Alternatively, tuxmake supports the concept of runtimes. You can think of runtimes as both an underlying backend to run the actual build commands, as well as a provider of toolchains. For example, the docker runtime will run your builds in docker containers, using toolchain container images provided by the tuxmake maintainers. When running a build, the tuxmake docker runtime will download the container image that provides the selected (cross) toolchain to build for the selected target architecture.

The following runtimes are available:


The default runtime. Assumes you have any necessary toolchain installed on your system. If you request a build that requires a (cross) toolchain you don't have installed locally, the build will just fail.


The docker runtime. Runs builds in docker containers, using images provided by the tuxmake maintainers (or the image informed via -i/--image). Will hit the network every time, looking for updated images.

If you want more details on the contents of the images provided by the TuxMake team, and how they are generated, see the corresponding README file in the TuxMake repository.

If you want to provide your own images, take into consideration that:

  • Every tool needed for the build must be included in the image. This includes, but may not be limited to compilers, assemblers/linkers, file compressors (gz, xz, tar etc), compiler wrappers (ccache), make, u-boot-tools.
  • If you only want to provide a custom toolchain, TuxMake provides base images that already contain the base tools and can be reused. Look for tuxmake/base-* on Dockerhub.

By default, the docker runtime will determine which image to use for your build based on the selection of target architecture and toolchain that you picked. You can override the image to use, the registry to get images from, or which image tags to use via environment variables. See the "ENVIRONMENT VARIABLES" section in the command line documentation.

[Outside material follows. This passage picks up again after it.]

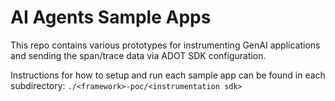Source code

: # AI Agents Sample Apps
This repo contains various prototypes for instrumenting GenAI applications and sending the span/trace data via ADOT SDK configuration.

Instructions for how to setup and run each sample app can be found in each subdirectory:
`./<framework>-poc/<instrumentation sdk>`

The docker runtime, and all other container runtimes, will expose the source directory inside the container overlaid by a copy-on-write filesystem. Therefore, writes to the source directory will not affect the real source directory.


The same as docker, but will only use images that you already have locally, and fail if you try to use a arch/toolchain combination for which you don't already have an image.


The podman runtime works exactly like the docker runtime, but calling podman instead of docker.


The same as docker-local, but using podman.